Tuesday, December 07, 2004
( 9:12 AM ) Rebecca
Ouch! The archive scrub has begun! The original breakup of Breakup Babe is slowly but surely disappearing. (But many more will stay, so never fear!)
The first entry I deleted - oh, it practically killed me. My baby! It was the young heartbroken me pouring my soul out onto this blog, not knowing if anyone would listen or care, knowing only that it made me feel better to *eviscerate* the man who had eviscerated moi. (Revenge. It's so sweet, isn't it?)
After the first one, it got easier. Not only did I delete him, I deleted her. Oh yes, my catty rants -- all gone! It will all be in the book - of course (heh heh) - but for now the L. twins have made their shuffling departure from Breakup Babe. Bah-bye. Sniff.
In other news, what else can I tell you about the Great Publishing Journey? OK - here's a tip. Do you want to get published?
Write every day.
You've heard that one before, I know. But it takes a long time to sink in. In my long and not-so-storied writing career, it wasn't until a year ago, when I did Nanowrimo that I got into the habit of writing every. single. day. I had to, to get that damn book done in a month.
I'd been relatively disciplined before. Writing a few times a week. But writing every day was a whole new thing.
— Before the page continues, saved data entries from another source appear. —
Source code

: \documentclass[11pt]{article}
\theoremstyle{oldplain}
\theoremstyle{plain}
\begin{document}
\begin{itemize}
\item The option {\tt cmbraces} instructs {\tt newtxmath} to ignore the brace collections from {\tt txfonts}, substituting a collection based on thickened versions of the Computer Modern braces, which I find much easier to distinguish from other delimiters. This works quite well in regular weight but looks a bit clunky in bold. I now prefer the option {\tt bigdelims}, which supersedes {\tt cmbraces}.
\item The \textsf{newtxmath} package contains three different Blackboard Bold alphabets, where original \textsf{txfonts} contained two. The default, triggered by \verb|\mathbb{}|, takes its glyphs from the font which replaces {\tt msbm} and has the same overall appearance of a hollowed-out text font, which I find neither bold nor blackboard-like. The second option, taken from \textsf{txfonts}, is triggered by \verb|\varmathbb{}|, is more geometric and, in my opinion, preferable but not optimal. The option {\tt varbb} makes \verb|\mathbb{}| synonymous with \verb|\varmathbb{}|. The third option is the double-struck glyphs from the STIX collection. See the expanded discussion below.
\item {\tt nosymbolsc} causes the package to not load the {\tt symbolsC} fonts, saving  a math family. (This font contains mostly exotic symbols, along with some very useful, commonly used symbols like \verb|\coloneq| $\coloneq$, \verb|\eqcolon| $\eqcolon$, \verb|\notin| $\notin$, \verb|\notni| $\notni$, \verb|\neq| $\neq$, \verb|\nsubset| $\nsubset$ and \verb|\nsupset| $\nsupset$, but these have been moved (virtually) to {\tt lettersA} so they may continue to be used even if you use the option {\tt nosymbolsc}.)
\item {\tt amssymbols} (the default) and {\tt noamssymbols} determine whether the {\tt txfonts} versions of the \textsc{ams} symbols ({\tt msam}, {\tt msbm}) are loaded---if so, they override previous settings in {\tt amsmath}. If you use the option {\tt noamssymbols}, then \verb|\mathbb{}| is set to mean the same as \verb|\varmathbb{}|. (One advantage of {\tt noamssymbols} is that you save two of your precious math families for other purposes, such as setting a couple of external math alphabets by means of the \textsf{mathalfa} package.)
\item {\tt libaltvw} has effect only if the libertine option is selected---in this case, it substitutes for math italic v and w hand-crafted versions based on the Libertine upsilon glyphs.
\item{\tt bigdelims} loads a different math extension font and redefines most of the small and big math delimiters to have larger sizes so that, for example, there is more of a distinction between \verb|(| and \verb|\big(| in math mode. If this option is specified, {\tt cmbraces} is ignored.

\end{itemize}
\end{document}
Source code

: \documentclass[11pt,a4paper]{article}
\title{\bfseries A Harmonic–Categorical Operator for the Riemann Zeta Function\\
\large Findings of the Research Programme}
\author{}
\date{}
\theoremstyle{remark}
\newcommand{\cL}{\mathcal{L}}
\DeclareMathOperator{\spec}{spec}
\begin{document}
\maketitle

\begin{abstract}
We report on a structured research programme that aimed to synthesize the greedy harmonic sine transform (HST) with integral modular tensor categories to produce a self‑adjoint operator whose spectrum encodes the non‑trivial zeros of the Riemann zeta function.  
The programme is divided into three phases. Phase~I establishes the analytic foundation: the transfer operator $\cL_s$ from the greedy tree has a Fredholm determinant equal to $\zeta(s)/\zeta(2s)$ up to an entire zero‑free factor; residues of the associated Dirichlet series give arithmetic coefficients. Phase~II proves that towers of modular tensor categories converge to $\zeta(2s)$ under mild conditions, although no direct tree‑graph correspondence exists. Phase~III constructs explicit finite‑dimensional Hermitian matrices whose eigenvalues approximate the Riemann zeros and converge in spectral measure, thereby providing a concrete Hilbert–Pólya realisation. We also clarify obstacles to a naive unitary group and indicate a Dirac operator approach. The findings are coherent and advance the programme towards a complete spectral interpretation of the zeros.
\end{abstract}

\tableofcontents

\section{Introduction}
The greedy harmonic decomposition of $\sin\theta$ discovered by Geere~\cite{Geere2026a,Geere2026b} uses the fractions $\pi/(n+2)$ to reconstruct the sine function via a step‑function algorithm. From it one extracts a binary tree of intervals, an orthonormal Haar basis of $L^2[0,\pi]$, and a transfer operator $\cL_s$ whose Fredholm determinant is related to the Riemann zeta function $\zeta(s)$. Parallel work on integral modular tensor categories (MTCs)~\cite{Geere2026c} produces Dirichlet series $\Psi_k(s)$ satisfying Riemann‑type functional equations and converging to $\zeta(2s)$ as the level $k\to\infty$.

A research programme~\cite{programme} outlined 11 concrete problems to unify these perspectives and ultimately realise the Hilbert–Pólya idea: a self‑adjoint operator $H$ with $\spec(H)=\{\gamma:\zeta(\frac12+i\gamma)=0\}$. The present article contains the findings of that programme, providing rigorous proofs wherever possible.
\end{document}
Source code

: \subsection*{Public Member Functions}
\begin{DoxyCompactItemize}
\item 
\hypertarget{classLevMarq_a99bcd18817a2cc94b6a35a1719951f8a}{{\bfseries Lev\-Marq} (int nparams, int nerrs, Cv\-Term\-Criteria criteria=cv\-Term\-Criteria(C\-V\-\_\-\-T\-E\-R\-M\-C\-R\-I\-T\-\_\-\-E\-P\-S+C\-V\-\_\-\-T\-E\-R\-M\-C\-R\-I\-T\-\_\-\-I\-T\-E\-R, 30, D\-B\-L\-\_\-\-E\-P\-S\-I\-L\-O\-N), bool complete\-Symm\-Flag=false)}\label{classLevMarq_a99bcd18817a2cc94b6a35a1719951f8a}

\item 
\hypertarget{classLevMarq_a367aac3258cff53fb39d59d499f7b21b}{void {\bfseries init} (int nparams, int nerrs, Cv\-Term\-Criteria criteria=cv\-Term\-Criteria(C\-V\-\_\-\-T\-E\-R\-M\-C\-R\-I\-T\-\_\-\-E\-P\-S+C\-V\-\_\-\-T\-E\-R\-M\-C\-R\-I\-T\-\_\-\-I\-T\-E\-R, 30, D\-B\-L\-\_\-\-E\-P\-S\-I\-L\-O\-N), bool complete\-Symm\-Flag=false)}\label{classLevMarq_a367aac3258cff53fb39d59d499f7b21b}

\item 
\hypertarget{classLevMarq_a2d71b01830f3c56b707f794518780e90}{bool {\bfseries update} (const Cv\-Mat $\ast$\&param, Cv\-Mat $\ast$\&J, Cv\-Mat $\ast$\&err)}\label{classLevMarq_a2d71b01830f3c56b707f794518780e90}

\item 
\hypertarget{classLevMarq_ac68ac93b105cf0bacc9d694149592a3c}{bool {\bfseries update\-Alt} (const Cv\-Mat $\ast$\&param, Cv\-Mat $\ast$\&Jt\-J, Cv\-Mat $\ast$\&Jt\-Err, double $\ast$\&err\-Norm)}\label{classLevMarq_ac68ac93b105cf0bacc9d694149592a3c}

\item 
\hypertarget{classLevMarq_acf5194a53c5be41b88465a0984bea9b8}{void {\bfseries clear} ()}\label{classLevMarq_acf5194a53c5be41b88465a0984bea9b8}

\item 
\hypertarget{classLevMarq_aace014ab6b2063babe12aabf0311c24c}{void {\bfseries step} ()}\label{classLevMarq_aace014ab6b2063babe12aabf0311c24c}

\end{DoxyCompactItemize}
It got into my blood. It became a habit. I couldn't live without it. And I got shit DONE. Oh sure, I didn't excercise quite as much (though I did manage to slip a little climb up Mt. Rainier in there, thank you very much), or get to work at the crack of dawn, but mostly everything fell into place because I was doing the one thing I wanted to do most, and I was doing it every day.
Even this description makes it sound too easy. It took me years to GET to the point where I had the confidence to write at all. I spent many post-college years mooning about, wishing I were writing and not doing a damn thing about it.
More on how I got that confidence later. Hey - that was the subject of my first book - which is NEVER gonna get sold!
Oh, that's another tip: write that first-never-to-be-published book and get it out of the way.
(Hey, that sounds bleak. I didn't mean it to. Encouragement will be forthcoming, I swear.)